Contribute to the greater good by openly permitting site scraping (for $0)
Allow data sharing to contracted parties only (for a fee)
Public or privately prohibit use of any data, and then seek damages down the road for theft/copyright infringement when the legal framework has been established.

Is there a GPL or other license structure that permits data sharing for LLM training in a way that it does not get transformed into something evil?

Womble@lemmy.world · 2 months ago

This is the logical endpoint for all the people who were complaining that scraping the open web for training is somehow immoral/illegal. Instead of stopping AI those with deep pockets will continue to train on everything while open source and small company efforts will be locked out.
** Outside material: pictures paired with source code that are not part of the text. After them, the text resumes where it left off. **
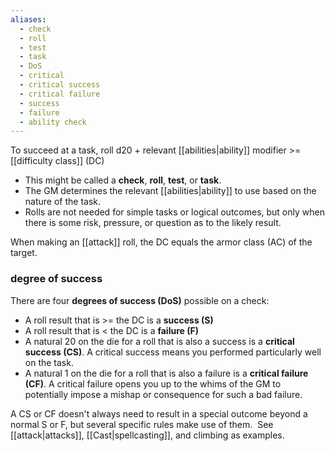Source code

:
 ```yaml
---
aliases:
  - check
  - roll
  - test
  - task
  - DoS
  - critical
  - critical success
  - critical failure
  - success
  - failure
  - ability check
---
```

To succeed at a task, roll d20 + relevant [[abilities|ability]] modifier >= [[difficulty class]] (DC)

- This might be called a **check**, **roll**, **test**, or **task**.
- The GM determines the relevant [[abilities|ability]] to use based on the nature of the task. 
- Rolls are not needed for simple tasks or logical outcomes, but only when there is some risk, pressure, or question as to the likely result.

When making an [[attack]] roll, the DC equals the armor class (AC) of the target.

### degree of success

There are four **degrees of success (DoS)** possible on a check:

- A roll result that is >= the DC is a **success (S)**
- A roll result that is < the DC is a **failure (F)**
- A natural 20 on the die for a roll that is also a success is a **critical success (CS)**.  A critical success means you performed particularly well on the task.
- A natural 1 on the die for a roll that is also a failure is a **critical failure (CF)**.  A critical failure opens you up to the whims of the GM to potentially impose a mishap or consequence for such a bad failure.

A CS or CF doesn't always need to result in a special outcome beyond a normal S or F, but several specific rules make use of them.  See [[attack|attacks]], [[Cast|spellcasting]], and climbing as examples.
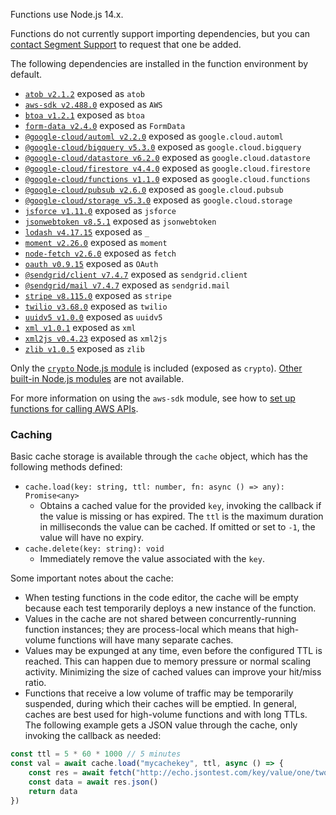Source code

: Functions use Node.js 14.x.

Functions do not currently support importing dependencies, but you can [contact Segment Support](https://segment.com/help/contact/) to request that one be added.

The following dependencies are installed in the function environment by default.

- [`atob v2.1.2`](https://www.npmjs.com/package/atob) exposed as `atob`
- [`aws-sdk v2.488.0`](https://www.npmjs.com/package/aws-sdk) exposed as `AWS`
- [`btoa v1.2.1`](https://www.npmjs.com/package/btoa) exposed as `btoa`
- [`form-data v2.4.0`](https://www.npmjs.com/package/form-data) exposed as `FormData`
- [`@google-cloud/automl v2.2.0`](https://www.npmjs.com/package/@google-cloud/automl) exposed as `google.cloud.automl`
- [`@google-cloud/bigquery v5.3.0`](https://www.npmjs.com/package/@google-cloud/bigquery) exposed as `google.cloud.bigquery`
- [`@google-cloud/datastore v6.2.0`](https://www.npmjs.com/package/@google-cloud/datastore) exposed as `google.cloud.datastore`
- [`@google-cloud/firestore v4.4.0`](https://www.npmjs.com/package/@google-cloud/firestore) exposed as `google.cloud.firestore`
- [`@google-cloud/functions v1.1.0`](https://www.npmjs.com/package/@google-cloud/functions) exposed as `google.cloud.functions`
- [`@google-cloud/pubsub v2.6.0`](https://www.npmjs.com/package/@google-cloud/pubsub) exposed as `google.cloud.pubsub`
- [`@google-cloud/storage v5.3.0`](https://www.npmjs.com/package/@google-cloud/storage) exposed as `google.cloud.storage`
- [`jsforce v1.11.0`](https://www.npmjs.com/package/jsforce) exposed as `jsforce`
- [`jsonwebtoken v8.5.1`](https://www.npmjs.com/package/jsonwebtoken) exposed as `jsonwebtoken`
- [`lodash v4.17.15`](https://www.npmjs.com/package/lodash) exposed as `_`
- [`moment v2.26.0`](https://www.npmjs.com/package/moment/v/2.26.0) exposed as `moment`
- [`node-fetch v2.6.0`](https://www.npmjs.com/package/node-fetch) exposed as `fetch`
- [`oauth v0.9.15`](https://www.npmjs.com/package/oauth) exposed as `OAuth`
- [`@sendgrid/client v7.4.7`](https://www.npmjs.com/package/@sendgrid/client) exposed as `sendgrid.client`
- [`@sendgrid/mail v7.4.7`](https://www.npmjs.com/package/@sendgrid/mail) exposed as `sendgrid.mail`
- [`stripe v8.115.0`](https://www.npmjs.com/package/stripe) exposed as `stripe`
- [`twilio v3.68.0`](https://www.npmjs.com/package/twilio) exposed as `twilio`
- [`uuidv5 v1.0.0`](https://www.npmjs.com/package/uuidv5) exposed as `uuidv5`
- [`xml v1.0.1`](https://www.npmjs.com/package/xml) exposed as `xml`
- [`xml2js v0.4.23`](https://www.npmjs.com/package/xml2js) exposed as `xml2js`
- [`zlib v1.0.5`](https://www.npmjs.com/package/zlib) exposed as `zlib`

Only the [`crypto` Node.js module](https://nodejs.org/dist/latest-v10.x/docs/api/crypto.html ) is included (exposed as `crypto`). [Other built-in Node.js modules](https://nodejs.org/api/modules.html) are not available.

For more information on using the `aws-sdk` module, see how to [set up functions for calling AWS APIs](/docs/connections/functions/aws-apis/).

### Caching

Basic cache storage is available through the `cache` object, which has the following methods defined:

- `cache.load(key: string, ttl: number, fn: async () => any): Promise<any>`
  - Obtains a cached value for the provided `key`, invoking the callback if the value is missing or has expired. The `ttl` is the maximum duration in milliseconds the value can be cached. If omitted or set to `-1`, the value will have no expiry.
- `cache.delete(key: string): void`
  - Immediately remove the value associated with the `key`.

Some important notes about the cache:

- When testing functions in the code editor, the cache will be empty because each test temporarily deploys a new instance of the function.
- Values in the cache are not shared between concurrently-running function instances; they are process-local which means that high-volume functions will have many separate caches.
- Values may be expunged at any time, even before the configured TTL is reached. This can happen due to memory pressure or normal scaling activity. Minimizing the size of cached values can improve your hit/miss ratio.
- Functions that receive a low volume of traffic may be temporarily suspended, during which their caches will be emptied. In general, caches are best used for high-volume functions and with long TTLs.
The following example gets a JSON value through the cache, only invoking the callback as needed:

```js
const ttl = 5 * 60 * 1000 // 5 minutes
const val = await cache.load("mycachekey", ttl, async () => {
    const res = await fetch("http://echo.jsontest.com/key/value/one/two")
    const data = await res.json()
    return data
})
```
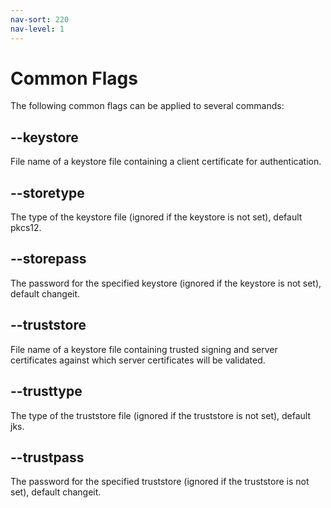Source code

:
 ```yaml
---
nav-sort: 220
nav-level: 1
---
```

# Common Flags
The following common flags can be applied to several commands:

## --keystore
File name of a keystore file containing a client certificate for authentication.

## --storetype
The type of the keystore file (ignored if the keystore is not set), default pkcs12.

## --storepass
The password for the specified keystore (ignored if the keystore is not set), default changeit.

## --truststore
File name of a keystore file containing trusted signing and server certificates against which server certificates will be validated.

## --trusttype
The type of the truststore file (ignored if the truststore is not set), default jks.

## --trustpass
The password for the specified truststore (ignored if the truststore is not set), default changeit.
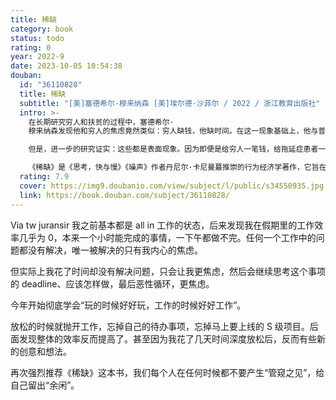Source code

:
 ```yaml
---
title: 稀缺
category: book
status: todo
rating: 0
year: 2022-9
date: 2023-10-05 10:54:38
douban:
  id: "36110828"
  title: 稀缺
  subtitle: "[美]塞德希尔·穆来纳森 [美]埃尔德·沙菲尔 / 2022 / 浙江教育出版社"
  intro: >-
    在长期研究穷人和扶贫的过程中，塞德希尔·
    穆来纳森发现他和穷人的焦虑竟然类似：穷人缺钱，他缺时间。在这一现象基础上，他与普林斯顿大学心理学教授埃尔德·沙菲尔进行了大量的实验室研究和现实调查，却发现了一个存在于世人中间的惊人真相：穷困之人会永远缺钱，而忙碌之人会永远缺时间。

    但是，进一步的研究证实：这些都是表面现象。因为即便是给穷人一笔钱，给拖延症患者一些时间，他们也无法变得富足和有效率。为什么稀缺心态会让我们无法摆脱稀缺?因为处于稀缺中的人，其心智容量和认知能力会受到很大限制，从而导致其习惯于应付匮乏的行为模式。在长期性的资源（钱、时间）稀缺中，人们已经形成了“管窥”之见，只能看到“管子”之中的事物，虽然这有可能为我们带来“专注红利”（短期的富裕或效率），但是从长远来看，这种“专心致志”反而会让我们产生“权衡式思维”，不断增加我们的带宽负担——当1元钱的价值在穷人与富人之间产生了巨大差异时，当印度金奈的街头小贩们陷入了无止境的借贷压力时，当每个人都处在多任务处理的“杂耍”状态中时……稀缺就会俘获我们的大脑，渐渐让我们失去认知能力和执行控制力，变得更加愚笨和冲动。

    《稀缺》是《思考，快与慢》《噪声》作者丹尼尔·卡尼曼蕞推崇的行为经济学著作，它旨在揭示稀缺心态的各种复杂成因，并提出以“余闲”牵制稀缺的应对之法。个人如何才能摆脱财务困境，组织如何才能重获时间，而社会又如何才能帮助穷人?只有对“带宽”进行合理的规划和管理，我们才有可能从稀缺走向富足。
  rating: 7.9
  cover: https://img9.doubanio.com/view/subject/l/public/s34550935.jpg
  link: https://book.douban.com/subject/36110828/
---
```


Via tw juransir 我之前基本都是 all in 工作的状态，后来发现我在假期里的工作效率几乎为 0，本来一个小时能完成的事情，一下午都做不完。任何一个工作中的问题都没有解决，唯一被解决的只有我内心的焦虑。

但实际上我花了时间却没有解决问题，只会让我更焦虑，然后会继续思考这个事项的 deadline、应该怎样做，最后恶性循环，更焦虑。

今年开始彻底学会“玩的时候好好玩，工作的时候好好工作”。

放松的时候就抛开工作，忘掉自己的待办事项，忘掉马上要上线的 S 级项目。后面发现整体的效率反而提高了。甚至因为我花了几天时间深度放松后，反而有些新的创意和想法。

再次强烈推荐《稀缺》这本书，我们每个人在任何时候都不要产生“管窥之见”，给自己留出“余闲”。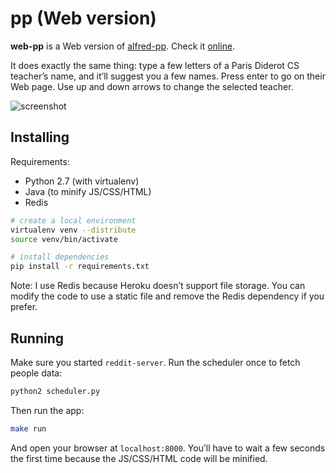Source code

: # pp (Web version)

**web-pp** is a Web version of [alfred-pp][alfred-pp]. Check it [online][w].

It does exactly the same thing: type a few letters of a Paris Diderot CS
teacher’s name, and it’ll suggest you a few names. Press enter to go on their
Web page. Use up and down arrows to change the selected teacher.

![screenshot](https://raw.github.com/bfontaine/web-pp/master/static/screenshot.png)

[alfred-pp]: https://github.com/bfontaine/alfred-pp
[w]: https://p7pp.herokuapp.com/

## Installing

Requirements:

* Python 2.7 (with virtualenv)
* Java (to minify JS/CSS/HTML)
* Redis

```sh
# create a local environment
virtualenv venv --distribute
source venv/bin/activate

# install dependencies
pip install -r requirements.txt
```

Note: I use Redis because Heroku doesn’t support file storage. You can modify
the code to use a static file and remove the Redis dependency if you prefer.

## Running

Make sure you started `reddit-server`. Run the scheduler once to fetch people
data:

```sh
python2 scheduler.py
```

Then run the app:

```sh
make run
```

And open your browser at `localhost:8000`. You’ll have to wait a few seconds
the first time because the JS/CSS/HTML code will be minified.
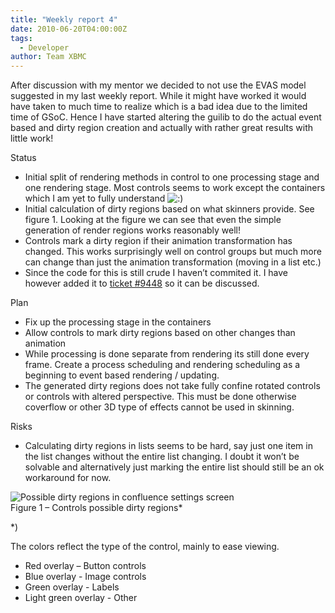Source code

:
 ```yaml
---
title: "Weekly report 4"
date: 2010-06-20T04:00:00Z
tags:
  - Developer
author: Team XBMC
---
```


After discussion with my mentor we decided to not use the EVAS model suggested in my last weekly report. While it might have worked it would have taken to much time to realize which is a bad idea due to the limited time of GSoC. Hence I have started altering the guilib to do the actual event based and dirty region creation and actually with rather great results with little work!

Status

- Initial split of rendering methods in control to one processing stage and one rendering stage. Most controls seems to work except the containers which I am yet to fully understand ![:)](/images/blog/icon_smile.gif)
- Initial calculation of dirty regions based on what skinners provide. See figure 1. Looking at the figure we can see that even the simple generation of render regions works reasonably well!
- Controls mark a dirty region if their animation transformation has changed. This works surprisingly well on control groups but much more can change than just the animation transformation (moving in a list etc.)
- Since the code for this is still crude I haven’t commited it. I have however added it to [ticket #﻿9448](http://trac.xbmc.org/ticket/9448) so it can be discussed.

Plan

- Fix up the processing stage in the containers
- Allow controls to mark dirty regions based on other changes than animation
- While processing is done separate from rendering its still done every frame. Create a process scheduling and rendering scheduling as a beginning to event based rendering / updating.
- The generated dirty regions does not take fully confine rotated controls or controls with altered perspective. This must be done otherwise coverflow or other 3D type of effects cannot be used in skinning.

Risks

- Calculating dirty regions in lists seems to be hard, say just one item in the list changes without the entire list changing. I doubt it won’t be solvable and alternatively just marking the entire list should still be an ok workaround for now.

![Possible dirty regions in confluence settings screen](/images/blog/PossibleDirtyRegionSettings.jpeg)  
 Figure 1 – Controls possible dirty regions\*

\*)

The colors reflect the type of the control, mainly to ease viewing.

- Red overlay – Button controls
- Blue overlay - Image controls
- Green overlay - Labels
- Light green overlay - Other
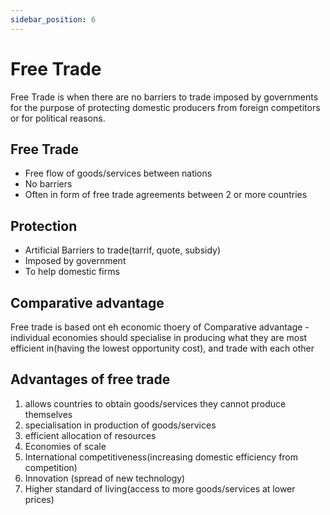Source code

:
 ```yaml
---
sidebar_position: 6
---
```


# Free Trade

Free Trade is when there are no barriers to trade imposed by governments for the purpose of protecting domestic producers from foreign competitors or for political reasons.

## Free Trade

- Free flow of goods/services between nations
- No barriers
- Often in form of free trade agreements between 2 or more countries

## Protection

- Artificial Barriers to trade(tarrif, quote, subsidy)
- Imposed by government
- To help domestic firms

## Comparative advantage

Free trade is based ont eh economic thoery of Comparative advantage - individual economies should specialise in producing what they are most efficient in(having the lowest opportunity cost), and trade with each other



## Advantages of free trade

1. allows countries to obtain goods/services they cannot produce themselves
2. specialisation in production of goods/services
3. efficient allocation of resources
4. Economies of scale
5. International competitiveness(increasing domestic efficiency from competition)
6. Innovation (spread of new technology)
7. Higher standard of living(access to more goods/services at lower prices)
Echo Dot@feddit.uk · edit-2 2 months ago

Useful AI will be focused and narrow unless they actually achieve AGI.

Scraping literally the whole internet for inspiration is part of the reason they come up with utter rubbish. No one’s actually scrutinizing what their ingesting. It’s not so much a problem that they violate copyright it’s more an issue that because they do it in this manner their output is garbage.

If these AI companies actually did some content curation we might get decent AI out of it.